Blog post id enumeration can lead to unwanted information disclosure - geerlingguy
http://www.jeffgeerling.com/blog/2016/blog-post-id-enumeration-can-lead-unwanted-information-disclosure
======
jasonkester
It's a shame that the author frames this "issue" in such a negative light.
Remember when this used to be the most valuable feature of the Web?

Remember "The URL is the new command line?"

That was back in the the early days of Web 2.0, back when people used that
term with a straight face and even a bit of optimism, and where you might also
use the term "Mashup" in the same sentence. Having consistent URL formats for
Posts, Users, Dishwasher Models and everything else made it so that you could
pull information out of web pages quickly and easily without the need for a
formal API.

It was a pretty cool time to be writing software because you could quickly
suck in data from tons of places in ways that they hadn't specifically
anticipated. But it died just as fast as it rose because of SEO.

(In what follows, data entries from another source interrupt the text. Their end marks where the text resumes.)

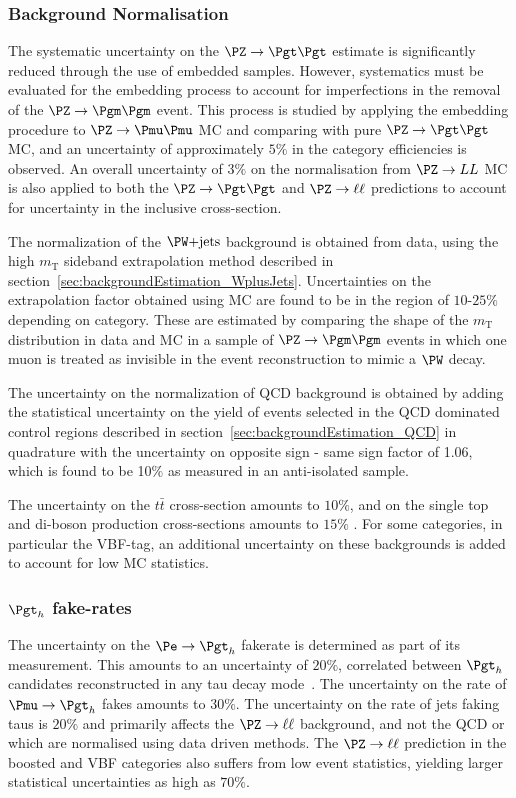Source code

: \subsubsection{\textbf{Background Normalisation}}
The systematic uncertainty on the $\ZToTauTau$ estimate is significantly reduced
through the use of embedded samples. However, systematics must be evaluated for
the embedding process to account for imperfections in the removal of the
$\PZ\to\Pgm\Pgm$ event. This process is studied by applying the embedding
procedure to $\PZ\to\Pmu\Pmu$ \ac{MC} and comparing with pure $\ZToTauTau$
\ac{MC}, and an uncertainty of approximately $5\%$ in the category efficiencies
is observed. An overall uncertainty of $3\%$ on the normalisation from
$\PZ\to LL$ \ac{MC} is also applied to both the $\ZToTauTau$ and
$\PZ\to\ell\ell$ predictions to account for uncertainty in the inclusive
cross-section.

The normalization of the $\WJets$ background is obtained from data, 
using the high $m_{\text{T}}$ sideband extrapolation method described in
section~\ref{sec:backgroundEstimation_WplusJets}. Uncertainties on the
extrapolation factor obtained using \ac{MC} are found to be in the region of
$10$-$25\%$ depending on category. These are estimated by comparing the shape of
the $m_{\text{T}}$ distribution in data and \ac{MC} in a sample of
$\PZ\to\Pgm\Pgm$ events in which one muon is treated as invisible in the event
reconstruction to mimic a $\PW$ decay. 

The uncertainty on the normalization of QCD background is obtained by adding the
statistical uncertainty on the yield of events selected in the QCD dominated control regions
described in section~\ref{sec:backgroundEstimation_QCD} in quadrature with the
uncertainty on opposite sign - same sign factor of 1.06, which is found to be
10$\%$ as measured in an anti-isolated sample.

The uncertainty on the $t \bar{t}$ cross-section amounts to $10\%$, and on the single top and di-boson
production cross-sections amounts to $15\%$
\cite{Chatrchyan:2013oev,Chatrchyan:2012ep}. For some categories, in particular
the VBF-tag, an additional uncertainty on these backgrounds is added to account
for low \ac{MC} statistics.  
 
\subsubsection{\textbf{$\Pgt_{h}$ fake-rates}} 
The uncertainty on the $\Pe \to \Pgt_{h}$ fakerate is determined as part of
its measurement. This amounts to an uncertainty of $20\%$, correlated between
$\Pgt_{h}$ candidates reconstructed in any tau decay mode~\cite{HIG-13-004}. 
The uncertainty on the rate of $\Pmu \to \Pgt_{h}$ fakes amounts to $30\%$.
The uncertainty on the rate of jets faking taus is $20\%$ and primarily affects
the $\PZ\to\ell\ell$ background, and not the QCD or \WJets which are normalised
using data driven methods. The $\PZ\to\ell\ell$ prediction in the boosted and
VBF categories also suffers from low event statistics, yielding larger
statistical uncertainties as high as $70\%$.

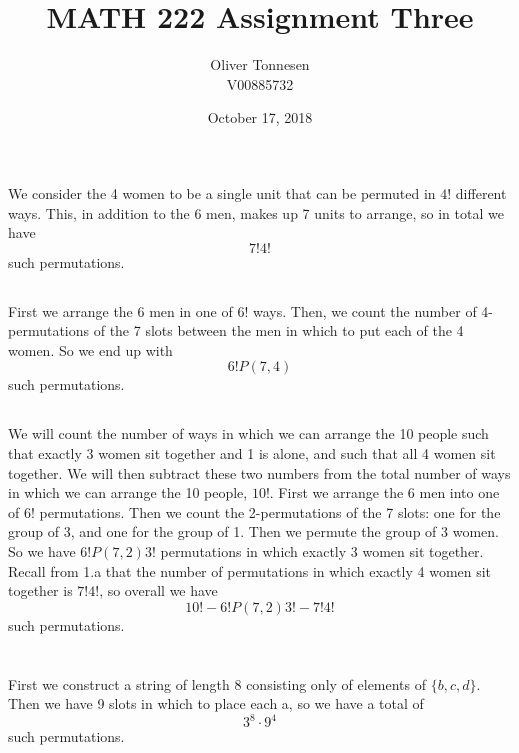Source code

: \documentclass{article}
\title{\vspace{-4cm}MATH 222 Assignment Three}
\author{Oliver Tonnesen\\V00885732}
\date{October 17, 2018}
\begin{document}
\maketitle
\renewcommand{\thesubsection}{\thesection.\alph{subsection}}
\section{} %
\subsection{}
	We consider the 4 women to be a single unit that can be permuted in $4!$ different ways.
	This, in addition to the 6 men, makes up 7 units to arrange, so in total we have
	\[7!4!\]
	such permutations.
\subsection{}
	First we arrange the 6 men in one of $6!$ ways. Then, we count the number of
	4-permutations of the 7 slots between the men in which to put each of the
	4 women.  So we end up with
	\[6!P(7,4)\]
	such permutations.
\subsection{}
	We will count the number of ways in which we can arrange the 10 people such that exactly
	3 women sit together and 1 is alone, and such that all 4 women sit together. We will then
	subtract these two numbers from the total number of ways in which we can arrange the 10
	people, $10!$.
	\newline
	First we arrange the 6 men into one of $6!$ permutations. Then we count the 2-permutations
	of the 7 slots: one for the group of 3, and one for the group of 1. Then we permute the
	group of 3 women. So we have $6!P(7,2)3!$ permutations in which exactly 3 women sit together.
	\newline
	Recall from 1.a that the number of permutations in which exactly 4 women sit together is $7!4!$,
	so overall we have
	\[10!-6!P(7,2)3!-7!4!\]
	such permutations.
\section{} %
\subsection{}
	First we construct a string of length 8 consisting only of elements of $\{b,c,d\}$.
	Then we have 9 slots in which to place each a, so we have a total of
	\[3^8\cdot9^4\]
	such permutations.
\end{document}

Over the span of a single year, everybody had to change their urls to look
like [http://site.org/blog/learn-rails-
in-20-minutes](http://site.org/blog/learn-rails-in-20-minutes) and suddenly
you couldn't do anything useful with them again.

Shame.

But yeah, at least whatever edge case this author talks about isn't there
anymore. To mitigate that, I'd recommend Jason's Law of the Internet: "Try to
avoid putting things on the Internet that you don't want to be on the
Internet. That way there won't be anything you put on the Internet that you
didn't want to be there."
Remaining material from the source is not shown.